PROBLEM REQUIREMENTS:
Using the data below, gather each line that includes the word "test".

───── PROVIDED INFORMATION

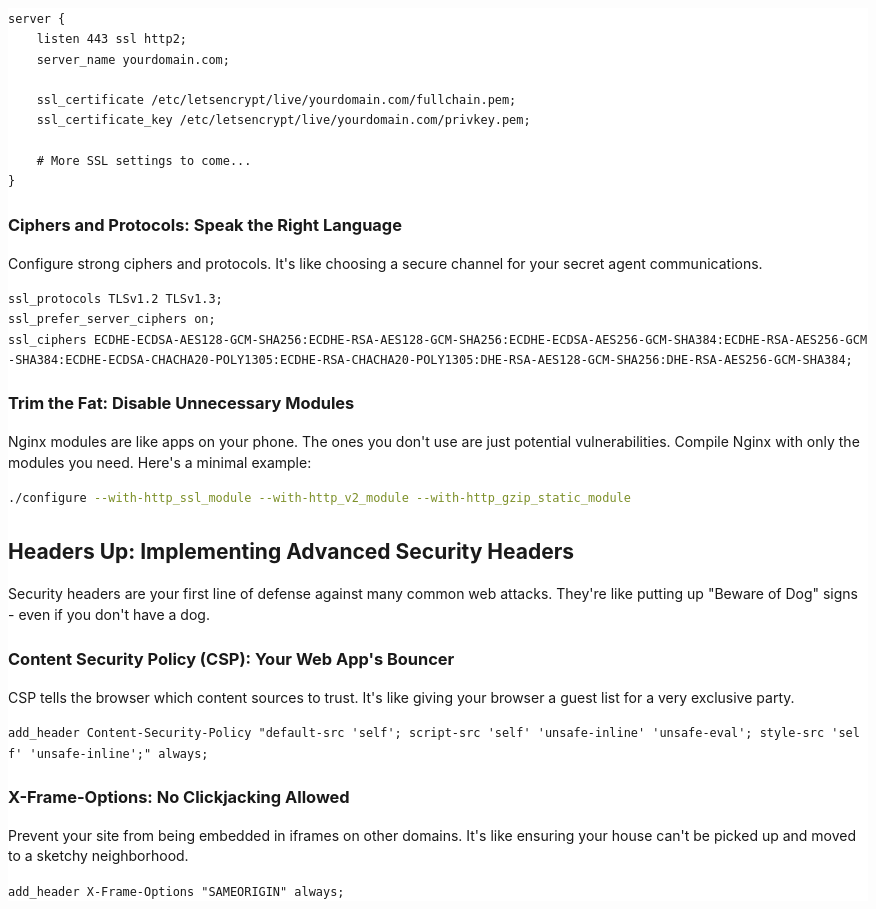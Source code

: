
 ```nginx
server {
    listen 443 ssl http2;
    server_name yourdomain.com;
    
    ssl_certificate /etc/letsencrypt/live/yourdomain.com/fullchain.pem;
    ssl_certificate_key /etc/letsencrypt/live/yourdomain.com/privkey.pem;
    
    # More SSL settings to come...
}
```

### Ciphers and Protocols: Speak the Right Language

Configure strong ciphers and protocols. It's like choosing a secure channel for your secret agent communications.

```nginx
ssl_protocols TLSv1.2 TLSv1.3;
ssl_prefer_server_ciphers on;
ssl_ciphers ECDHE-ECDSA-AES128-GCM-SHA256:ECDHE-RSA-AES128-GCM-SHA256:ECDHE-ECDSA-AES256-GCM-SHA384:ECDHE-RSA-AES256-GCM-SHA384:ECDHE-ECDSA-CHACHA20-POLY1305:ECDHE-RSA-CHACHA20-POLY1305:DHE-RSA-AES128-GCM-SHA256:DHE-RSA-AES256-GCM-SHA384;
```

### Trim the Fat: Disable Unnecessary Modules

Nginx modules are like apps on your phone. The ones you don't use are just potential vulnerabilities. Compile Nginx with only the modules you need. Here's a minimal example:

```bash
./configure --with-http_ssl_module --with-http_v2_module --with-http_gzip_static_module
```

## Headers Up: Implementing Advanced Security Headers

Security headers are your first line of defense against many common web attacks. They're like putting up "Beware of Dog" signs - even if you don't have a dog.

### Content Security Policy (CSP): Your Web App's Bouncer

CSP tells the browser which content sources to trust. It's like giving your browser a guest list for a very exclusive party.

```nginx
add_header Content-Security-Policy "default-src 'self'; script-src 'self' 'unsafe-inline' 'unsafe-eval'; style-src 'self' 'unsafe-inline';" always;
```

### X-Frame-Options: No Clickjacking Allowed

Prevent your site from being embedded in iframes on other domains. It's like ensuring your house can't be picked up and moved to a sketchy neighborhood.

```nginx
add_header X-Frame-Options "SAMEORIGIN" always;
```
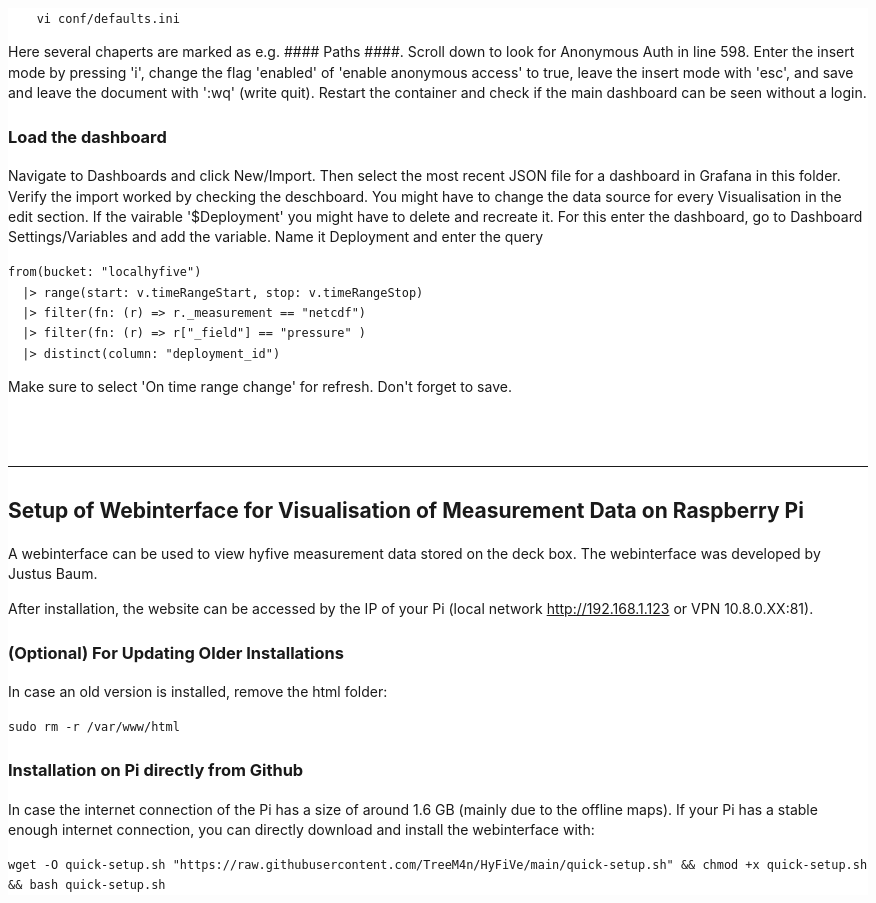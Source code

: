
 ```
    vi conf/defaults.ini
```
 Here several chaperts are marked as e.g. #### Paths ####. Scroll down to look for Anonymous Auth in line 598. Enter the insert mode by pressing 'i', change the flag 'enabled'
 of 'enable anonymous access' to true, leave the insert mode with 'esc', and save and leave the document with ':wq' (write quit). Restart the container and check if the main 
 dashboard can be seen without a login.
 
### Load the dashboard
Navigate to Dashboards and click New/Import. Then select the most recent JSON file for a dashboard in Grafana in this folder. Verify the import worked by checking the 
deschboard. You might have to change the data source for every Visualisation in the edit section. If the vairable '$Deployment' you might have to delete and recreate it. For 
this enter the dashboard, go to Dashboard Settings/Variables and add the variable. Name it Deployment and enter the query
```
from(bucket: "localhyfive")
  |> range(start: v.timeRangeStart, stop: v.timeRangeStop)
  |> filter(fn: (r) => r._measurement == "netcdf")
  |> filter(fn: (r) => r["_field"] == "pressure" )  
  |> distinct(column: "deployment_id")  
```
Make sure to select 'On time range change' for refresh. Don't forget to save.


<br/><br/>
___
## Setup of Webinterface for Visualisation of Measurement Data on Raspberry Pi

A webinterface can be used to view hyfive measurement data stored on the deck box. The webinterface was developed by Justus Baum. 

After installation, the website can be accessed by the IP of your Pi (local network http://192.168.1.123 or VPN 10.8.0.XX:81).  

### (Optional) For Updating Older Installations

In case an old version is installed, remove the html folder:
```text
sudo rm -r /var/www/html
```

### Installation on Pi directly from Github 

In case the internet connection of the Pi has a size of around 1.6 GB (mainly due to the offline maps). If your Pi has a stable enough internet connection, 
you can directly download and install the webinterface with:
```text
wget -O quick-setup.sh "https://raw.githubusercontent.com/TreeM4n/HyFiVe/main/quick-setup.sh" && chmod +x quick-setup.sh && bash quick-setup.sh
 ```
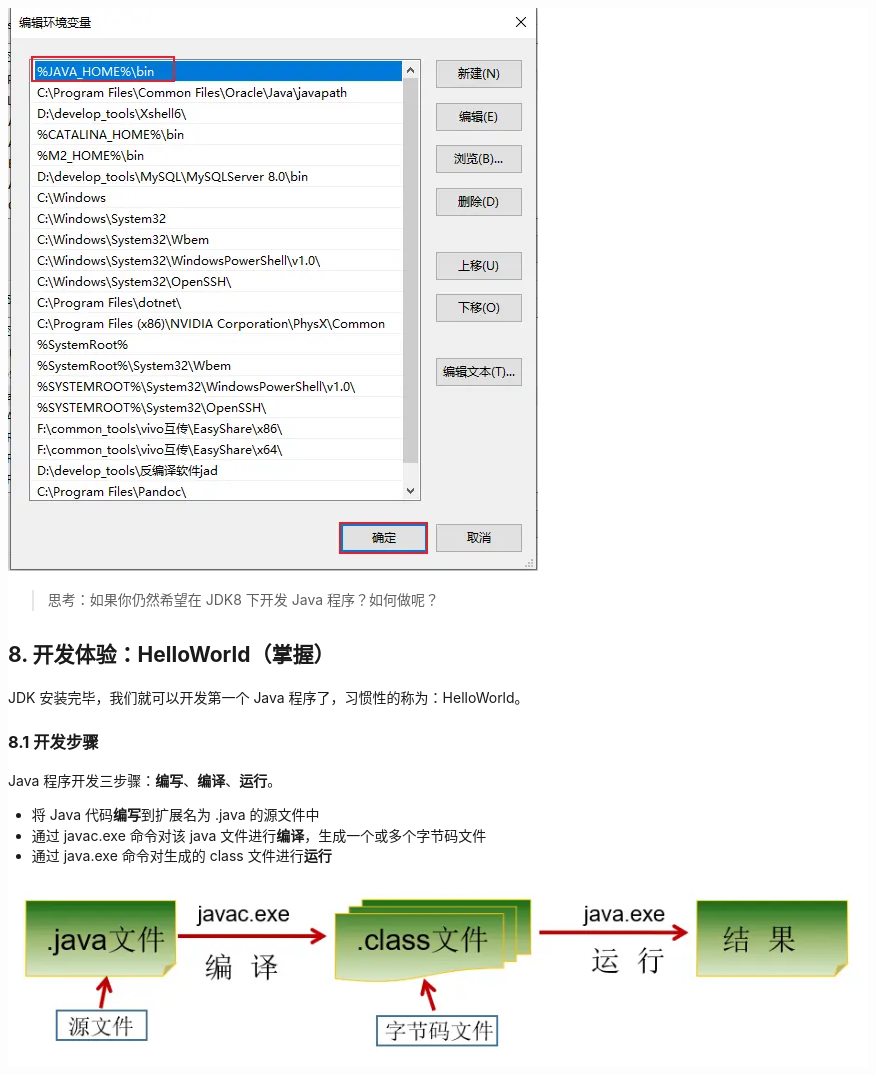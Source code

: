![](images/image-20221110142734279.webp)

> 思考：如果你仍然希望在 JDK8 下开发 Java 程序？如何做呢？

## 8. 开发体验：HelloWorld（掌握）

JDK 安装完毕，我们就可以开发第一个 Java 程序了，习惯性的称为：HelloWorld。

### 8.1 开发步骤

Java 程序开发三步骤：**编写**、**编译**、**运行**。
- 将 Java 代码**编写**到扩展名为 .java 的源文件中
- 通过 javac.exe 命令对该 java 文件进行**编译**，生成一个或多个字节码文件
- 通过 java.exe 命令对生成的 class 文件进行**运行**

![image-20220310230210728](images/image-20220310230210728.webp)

──────────
───── PROVIDED INFORMATION

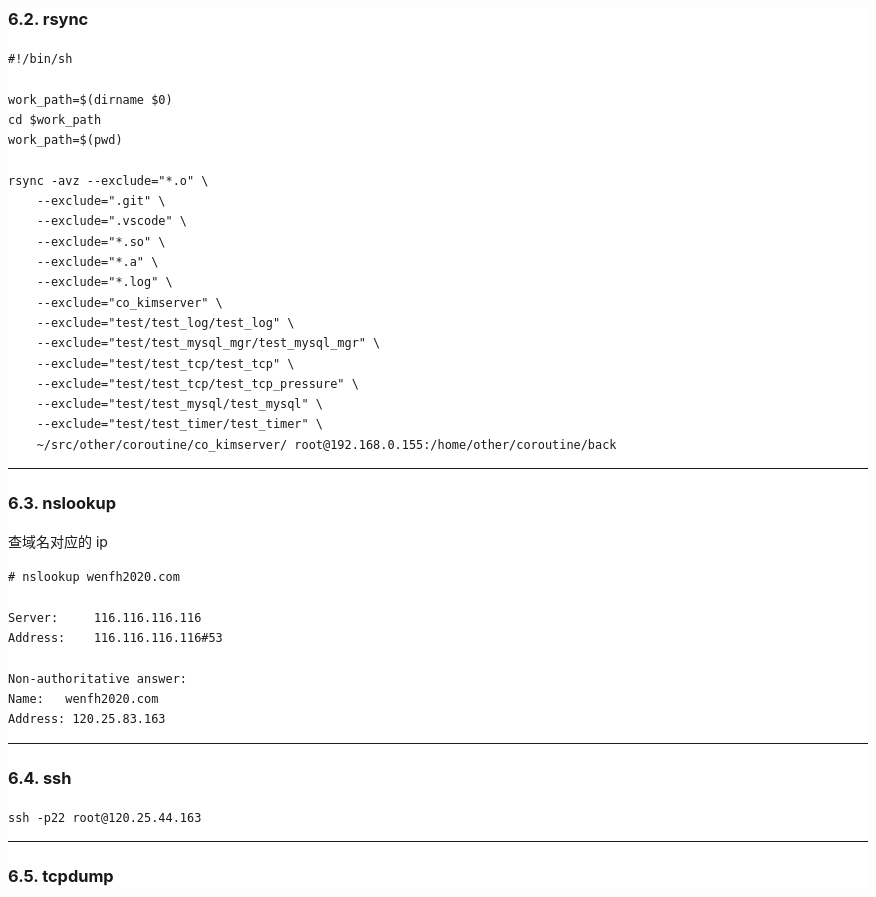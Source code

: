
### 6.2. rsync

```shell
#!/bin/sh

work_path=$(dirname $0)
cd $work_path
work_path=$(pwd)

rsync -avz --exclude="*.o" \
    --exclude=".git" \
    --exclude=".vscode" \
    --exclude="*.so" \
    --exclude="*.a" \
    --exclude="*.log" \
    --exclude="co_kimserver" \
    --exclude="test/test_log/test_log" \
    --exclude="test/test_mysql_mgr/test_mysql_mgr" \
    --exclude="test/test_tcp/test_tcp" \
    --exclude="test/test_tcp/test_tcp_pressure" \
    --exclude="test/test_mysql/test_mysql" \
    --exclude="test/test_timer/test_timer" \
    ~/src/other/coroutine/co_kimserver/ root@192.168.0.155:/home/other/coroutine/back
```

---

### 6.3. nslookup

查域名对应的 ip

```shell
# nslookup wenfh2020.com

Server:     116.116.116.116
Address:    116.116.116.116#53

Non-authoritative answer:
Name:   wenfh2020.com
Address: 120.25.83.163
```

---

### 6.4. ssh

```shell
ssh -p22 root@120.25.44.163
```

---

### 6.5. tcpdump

──────────

FINAL ANSWER:
    --exclude="test/test_log/test_log" \
    --exclude="test/test_mysql_mgr/test_mysql_mgr" \
    --exclude="test/test_tcp/test_tcp" \
    --exclude="test/test_tcp/test_tcp_pressure" \
    --exclude="test/test_mysql/test_mysql" \
    --exclude="test/test_timer/test_timer" \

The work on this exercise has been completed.